Dataset excerpts: Begin

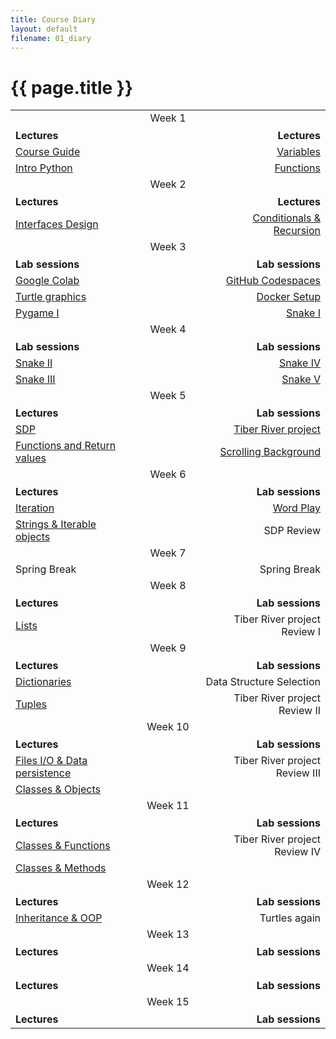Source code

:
 ```yaml
---
title: Course Diary
layout: default
filename: 01_diary
--- 
```


<h1>{{ page.title }}</h1>

<style>
table {
  /* margin-left:auto;
  margin-right:auto; */
  margin: 0 auto;
  text-align: center;
}
td, th {
  border: none!important;
}
</style>

<table>
  <colgroup>
    <col width="40%"/>
    <col width="20%"/>
    <col width="40%"/>
  </colgroup>
  <tr>
    <td></td>
    <td align="center"> Week 1</td>
    <td></td>
  </tr>
  <tr>
    <th align="left">Lectures</th>
    <th></th>
    <th align="right">Lectures</th>
  </tr>
  <tr>
    <td align="left"><a href="lectures/slides/00a_course_guide.slides.html">Course Guide</a></td>
    <td></td>
    <td align="right"><a href="lectures/slides/02a_variables.slides.html">Variables</a></td>
  </tr>
  <tr>
    <td align="left"><a href="lectures/slides/01a_intro_python.slides.html">Intro Python</a></td>
    <td></td>
    <td align="right"><a href="lectures/slides/03a_functions1.slides.html">Functions</a></td>
  </tr>
  <tr>
    <td></td>
    <td align="center"> Week 2</td>
    <td></td>
  </tr>
  <tr>
    <th align="left">Lectures</th>
    <th></th>
    <th align="right">Lectures</th>
  </tr>
  <tr>
    <td align="left"><a href="lectures/slides/04a_interfaces_design.slides.html">Interfaces Design</a></td>
    <td></td>
    <td align="right"><a href="lectures/slides/05a_conditionals_recursion.slides.html">Conditionals & Recursion</a></td>
  </tr>
  <tr>
    <td></td>
    <td align="center"> Week 3</td>
    <td></td>
  </tr>
  <tr>
    <th align="left">Lab sessions</th>
    <th></th>
    <th align="right">Lab sessions</th>
  </tr>
  <tr>
    <td align="left"><a href="https://github.com/tur-learning/CIS1051-python/blob/tur23-fall/lectures/notebooks/04b_interfaces_design.ipynb">Google Colab</a></td>
    <td></td>
    <td align="right"><a href="lectures/slides/quickstart.html">GitHub Codespaces</a></td>
  </tr>
  <tr>
    <td align="left"><a href="https://github.com/tur-learning/CIS1051-python/blob/tur23-fall/lectures/notebooks/04b_interfaces_design.ipynb">Turtle graphics</a></td>
    <td></td>
    <td align="right"><a href="03_setup.html#docker-setup">Docker Setup</a></td>
  </tr>
  <tr>
    <td align="left"><a href="lectures/slides/05b_pygame_overview.slides.html">Pygame I</a></td>
    <td></td>
    <td align="right"><a href="https://github.com/tur-learning/CIS1051-python/tree/lab-sessions/lab-sessions/snake/challenge/lab_2">Snake I</a></td>
  </tr>
  <tr>
    <td></td>
    <td align="center"> Week 4</td>
    <td></td>
  </tr>
  <tr>
    <th align="left">Lab sessions</th>
    <th></th>
    <th align="right">Lab sessions</th>
  </tr>
  <tr>
    <td align="left"><a href="https://github.com/tur-learning/CIS1051-python/tree/lab-sessions/lab-sessions/snake/challenge/lab_3">Snake II</a></td>
    <td></td>
    <td align="right"><a href="https://github.com/tur-learning/CIS1051-python/tree/lab-sessions/lab-sessions/snake/challenge/lab_5">Snake IV</a></td>
  </tr>
  <tr>
    <td align="left"><a href="https://github.com/tur-learning/CIS1051-python/tree/lab-sessions/lab-sessions/snake/challenge/lab_4">Snake III</a></td>
    <td></td>
    <td align="right"><a href="https://github.com/tur-learning/CIS1051-python/tree/lab-sessions/lab-sessions/snake/challenge/lab_6">Snake V</a></td>
  </tr>
  <tr>
    <td></td>
    <td align="center"> Week 5</td>
    <td></td>
  </tr>
  <tr>
    <th align="left">Lectures</th>
    <th></th>
    <th align="right">Lab sessions</th>
  </tr>
  <tr>
    <td align="left"><a href="lectures/slides/05b_pygame_overview.slides.html">SDP</a></td>
    <td></td>
    <td align="right"><a href="https://github.com/tur-learning/tiber-river">Tiber River project</a></td>
  </tr>
  <tr>
    <td align="left"><a href="lectures/slides/06a_functions2.slides.html">Functions and Return values</a></td>
    <td></td>
    <td align="right"><a href="https://github.com/tur-learning/CIS1051-python/tree/lab-sessions/lab-sessions/scrolling_background">Scrolling Background</a></td>
  </tr>






  <tr>
    <td></td>
    <td align="center"> Week 6</td>
    <td></td>
  </tr>
  <tr>
    <th align="left">Lectures</th>
    <th></th>
    <th align="right">Lab sessions</th>
  </tr>
  <tr>
    <td align="left"><a href="lectures/slides/07a_iteration.slides.html">Iteration</a></td>
    <td></td>
    <td align="right"><a href="lectures/slides/09a_word_play.slides.html">Word Play</a></td>
  </tr>
  <tr>
    <td align="left"><a href="lectures/slides/08a_strings.slides.html">Strings & Iterable objects</a></td>
    <td></td>
    <td align="right">SDP Review</td>
  </tr>
  <tr>
    <td></td>
    <td align="center"> Week 7</td>
    <td></td>
  </tr>
  <tr>
    <td align="left">Spring Break</td>
    <td></td>
    <td align="right">Spring Break</td>
  </tr>
  <tr>
    <td></td>
    <td align="center"> Week 8</td>
    <td></td>
  </tr>
  <tr>
    <th align="left">Lectures</th>
    <th></th>
    <th align="right">Lab sessions</th>
  </tr>
  <tr>
    <td align="left"><a href="lectures/slides/10a_lists.slides.html">Lists</a></td>
    <td></td>
    <td align="right">Tiber River project Review I</td>
  </tr>
  <tr>
    <td></td>
    <td align="center"> Week 9</td>
    <td></td>
  </tr>
  <tr>
    <th align="left">Lectures</th>
    <th></th>
    <th align="right">Lab sessions</th>
  </tr>
  <tr>
    <td align="left"><a href="lectures/slides/11a_dictionaries.slides.html">Dictionaries</a></td>
    <td></td>
    <td align="right">Data Structure Selection</td>
  </tr>
  <tr>
    <td align="left"><a href="lectures/slides/12a_tuples.slides.html">Tuples</a></td>
    <td></td>
    <td align="right">Tiber River project Review II</td>
  </tr>
  <tr>
    <td></td>
    <td align="center"> Week 10</td>
    <td></td>
  </tr>
  <tr>
    <th align="left">Lectures</th>
    <th></th>
    <th align="right">Lab sessions</th>
  </tr>
  <tr>
    <td align="left"><a href="lectures/slides/14a_files.slides.html">Files I/O &  Data persistence</a></td>
    <td></td>
    <td align="right">Tiber River project Review III</td>
  </tr>
  <tr>
    <td align="left"><a href="lectures/slides/15a_classes_objects.slides.html">Classes & Objects</a></td>
    <td></td>
    <td align="right"></td>
  </tr>
  <tr>
    <td></td>
    <td align="center"> Week 11</td>
    <td></td>
  </tr>
  <tr>
    <th align="left">Lectures</th>
    <th></th>
    <th align="right">Lab sessions</th>
  </tr>
  <tr>
    <td align="left"><a href="lectures/slides/16a_functions3.slides.html">Classes & Functions</a></td>
    <td></td>
    <td align="right">Tiber River project Review IV</td>
  </tr>
  <tr>
    <td align="left"><a href="lectures/slides/17a_classes_methods.slides.html">Classes & Methods</a></td>
    <td></td>
    <td align="right"></td>
  </tr>
  <tr>
    <td></td>
    <td align="center"> Week 12</td>
    <td></td>
  </tr>
  <tr>
    <th align="left">Lectures</th>
    <th></th>
    <th align="right">Lab sessions</th>
  </tr>
  <tr>
    <td align="left"><a href="lectures/slides/18a_inheritance.slides.html">Inheritance & OOP</a></td>
    <td></td>
    <td align="right">Turtles again</td>
  </tr>
  <tr>
    <td></td>
    <td align="center"> Week 13</td>
    <td></td>
  </tr>
  <tr>
    <th align="left">Lectures</th>
    <th></th>
    <th align="right">Lab sessions</th>
  </tr>
  <tr>
    <td></td>
    <td align="center"> Week 14</td>
    <td></td>
  </tr>
  <tr>
    <th align="left">Lectures</th>
    <th></th>
    <th align="right">Lab sessions</th>
  </tr>
  <tr>
    <td></td>
    <td align="center"> Week 15</td>
    <td></td>
  </tr>
  <tr>
    <th align="left">Lectures</th>
    <th></th>
    <th align="right">Lab sessions</th>
  </tr>

</table>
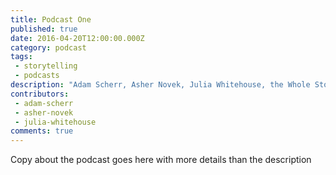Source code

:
 ```yaml
---
title: Podcast One
published: true
date: 2016-04-20T12:00:00.000Z
category: podcast
tags:
 - storytelling
 - podcasts
description: "Adam Scherr, Asher Novek, Julia Whitehouse, the Whole Story, storytelling podcast"
contributors:
 - adam-scherr
 - asher-novek
 - julia-whitehouse
comments: true
---
```

Copy about the podcast goes here with more details than the description
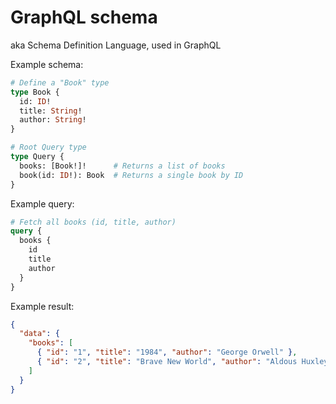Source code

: # GraphQL schema

aka Schema Definition Language, used in GraphQL

Example schema:

```graphql
# Define a "Book" type
type Book {
  id: ID!
  title: String!
  author: String!
}

# Root Query type
type Query {
  books: [Book!]!      # Returns a list of books
  book(id: ID!): Book  # Returns a single book by ID
}
```

Example query:

```graphql
# Fetch all books (id, title, author)
query {
  books {
    id
    title
    author
  }
}
```

Example result:

```json
{
  "data": {
    "books": [
      { "id": "1", "title": "1984", "author": "George Orwell" },
      { "id": "2", "title": "Brave New World", "author": "Aldous Huxley" }
    ]
  }
}
```

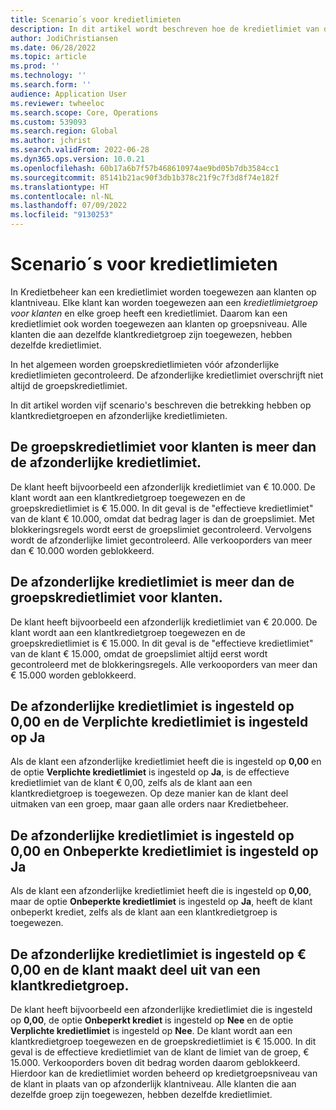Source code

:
 ```yaml
---
title: Scenario´s voor kredietlimieten
description: In dit artikel wordt beschreven hoe de kredietlimiet van de klant wordt gecontroleerd wanneer de klant tot een kredietlimietgroep voor klanten behoort.
author: JodiChristiansen
ms.date: 06/28/2022
ms.topic: article
ms.prod: ''
ms.technology: ''
ms.search.form: ''
audience: Application User
ms.reviewer: twheeloc
ms.search.scope: Core, Operations
ms.custom: 539093
ms.search.region: Global
ms.author: jchrist
ms.search.validFrom: 2022-06-28
ms.dyn365.ops.version: 10.0.21
ms.openlocfilehash: 60b17a6b7f57b468610974ae9bd05b7db3584cc1
ms.sourcegitcommit: 85141b21ac90f3db1b378c21f9c7f3d8f74e182f
ms.translationtype: HT
ms.contentlocale: nl-NL
ms.lasthandoff: 07/09/2022
ms.locfileid: "9130253"
---
```

# <a name="credit-limit-scenarios"></a>Scenario´s voor kredietlimieten

In Kredietbeheer kan een kredietlimiet worden toegewezen aan klanten op klantniveau. Elke klant kan worden toegewezen aan een *kredietlimietgroep voor klanten* en elke groep heeft een kredietlimiet. Daarom kan een kredietlimiet ook worden toegewezen aan klanten op groepsniveau. Alle klanten die aan dezelfde klantkredietgroep zijn toegewezen, hebben dezelfde kredietlimiet.

In het algemeen worden groepskredietlimieten vóór afzonderlijke kredietlimieten gecontroleerd. De afzonderlijke kredietlimiet overschrijft niet altijd de groepskredietlimiet.

In dit artikel worden vijf scenario's beschreven die betrekking hebben op klantkredietgroepen en afzonderlijke kredietlimieten.

## <a name="the-customer-group-credit-limit-is-more-than-the-individual-credit-limit"></a>De groepskredietlimiet voor klanten is meer dan de afzonderlijke kredietlimiet.

De klant heeft bijvoorbeeld een afzonderlijk kredietlimiet van € 10.000. De klant wordt aan een klantkredietgroep toegewezen en de groepskredietlimiet is € 15.000. In dit geval is de "effectieve kredietlimiet" van de klant € 10.000, omdat dat bedrag lager is dan de groepslimiet. Met blokkeringsregels wordt eerst de groepslimiet gecontroleerd. Vervolgens wordt de afzonderlijke limiet gecontroleerd. Alle verkooporders van meer dan € 10.000 worden geblokkeerd.

## <a name="the-individual-credit-limit-is-more-than-the-customer-group-credit-limit"></a>De afzonderlijke kredietlimiet is meer dan de groepskredietlimiet voor klanten.

De klant heeft bijvoorbeeld een afzonderlijk kredietlimiet van € 20.000. De klant wordt aan een klantkredietgroep toegewezen en de groepskredietlimiet is € 15.000. In dit geval is de "effectieve kredietlimiet" van de klant € 15.000, omdat de groepslimiet altijd eerst wordt gecontroleerd met de blokkeringsregels. Alle verkooporders van meer dan € 15.000 worden geblokkeerd.

## <a name="the-individual-credit-limit-is-set-to-000-and-mandatory-credit-limit-is-set-to-yes"></a>De afzonderlijke kredietlimiet is ingesteld op 0,00 en de Verplichte kredietlimiet is ingesteld op Ja

Als de klant een afzonderlijke kredietlimiet heeft die is ingesteld op **0,00** en de optie **Verplichte kredietlimiet** is ingesteld op **Ja**, is de effectieve kredietlimiet van de klant € 0,00, zelfs als de klant aan een klantkredietgroep is toegewezen. Op deze manier kan de klant deel uitmaken van een groep, maar gaan alle orders naar Kredietbeheer.

## <a name="the-individual-credit-limit-is-set-to-000-and-unlimited-credit-limit-is-set-to-yes"></a>De afzonderlijke kredietlimiet is ingesteld op 0,00 en Onbeperkte kredietlimiet is ingesteld op Ja

Als de klant een afzonderlijke kredietlimiet heeft die is ingesteld op **0,00**, maar de optie **Onbeperkte kredietlimiet** is ingesteld op **Ja**, heeft de klant onbeperkt krediet, zelfs als de klant aan een klantkredietgroep is toegewezen.

## <a name="the-individual-credit-limit-is-set-to-000-and-the-customer-is-part-of-a-customer-credit-group"></a>De afzonderlijke kredietlimiet is ingesteld op € 0,00 en de klant maakt deel uit van een klantkredietgroep.

De klant heeft bijvoorbeeld een afzonderlijke kredietlimiet die is ingesteld op **0,00**, de optie **Onbeperkt krediet** is ingesteld op **Nee** en de optie **Verplichte kredietlimiet** is ingesteld op **Nee**. De klant wordt aan een klantkredietgroep toegewezen en de groepskredietlimiet is € 15.000. In dit geval is de effectieve kredietlimiet van de klant de limiet van de groep, € 15.000. Verkooporders boven dit bedrag worden daarom geblokkeerd. Hierdoor kan de kredietlimiet worden beheerd op kredietgroepsniveau van de klant in plaats van op afzonderlijk klantniveau. Alle klanten die aan dezelfde groep zijn toegewezen, hebben dezelfde kredietlimiet.
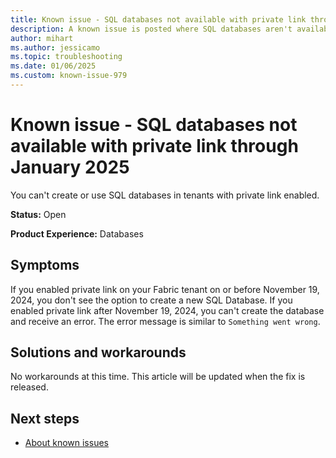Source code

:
 ```yaml
---
title: Known issue - SQL databases not available with private link through January 2025
description: A known issue is posted where SQL databases aren't available in tenants with private link enabled through January 2025.
author: mihart
ms.author: jessicamo
ms.topic: troubleshooting  
ms.date: 01/06/2025
ms.custom: known-issue-979
---
```


# Known issue - SQL databases not available with private link through January 2025

You can't create or use SQL databases in tenants with private link enabled.

**Status:** Open

**Product Experience:** Databases

## Symptoms

If you enabled private link on your Fabric tenant on or before November 19, 2024, you don't see the option to create a new SQL Database. If you enabled private link after November 19, 2024, you can't create the database and receive an error. The error message is similar to `Something went wrong`.

## Solutions and workarounds

No workarounds at this time. This article will be updated when the fix is released.

## Next steps

- [About known issues](https://support.fabric.microsoft.com/known-issues)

Dataset excerpts: End

Please show, exactly as written, every line above that contains the word "geval".

# Output of the exercise
De klant heeft bijvoorbeeld een afzonderlijk kredietlimiet van € 10.000. De klant wordt aan een klantkredietgroep toegewezen en de groepskredietlimiet is € 15.000. In dit geval is de "effectieve kredietlimiet" van de klant € 10.000, omdat dat bedrag lager is dan de groepslimiet. Met blokkeringsregels wordt eerst de groepslimiet gecontroleerd. Vervolgens wordt de afzonderlijke limiet gecontroleerd. Alle verkooporders van meer dan € 10.000 worden geblokkeerd.
De klant heeft bijvoorbeeld een afzonderlijk kredietlimiet van € 20.000. De klant wordt aan een klantkredietgroep toegewezen en de groepskredietlimiet is € 15.000. In dit geval is de "effectieve kredietlimiet" van de klant € 15.000, omdat de groepslimiet altijd eerst wordt gecontroleerd met de blokkeringsregels. Alle verkooporders van meer dan € 15.000 worden geblokkeerd.
De klant heeft bijvoorbeeld een afzonderlijke kredietlimiet die is ingesteld op **0,00**, de optie **Onbeperkt krediet** is ingesteld op **Nee** en de optie **Verplichte kredietlimiet** is ingesteld op **Nee**. De klant wordt aan een klantkredietgroep toegewezen en de groepskredietlimiet is € 15.000. In dit geval is de effectieve kredietlimiet van de klant de limiet van de groep, € 15.000. Verkooporders boven dit bedrag worden daarom geblokkeerd. Hierdoor kan de kredietlimiet worden beheerd op kredietgroepsniveau van de klant in plaats van op afzonderlijk klantniveau. Alle klanten die aan dezelfde groep zijn toegewezen, hebben dezelfde kredietlimiet.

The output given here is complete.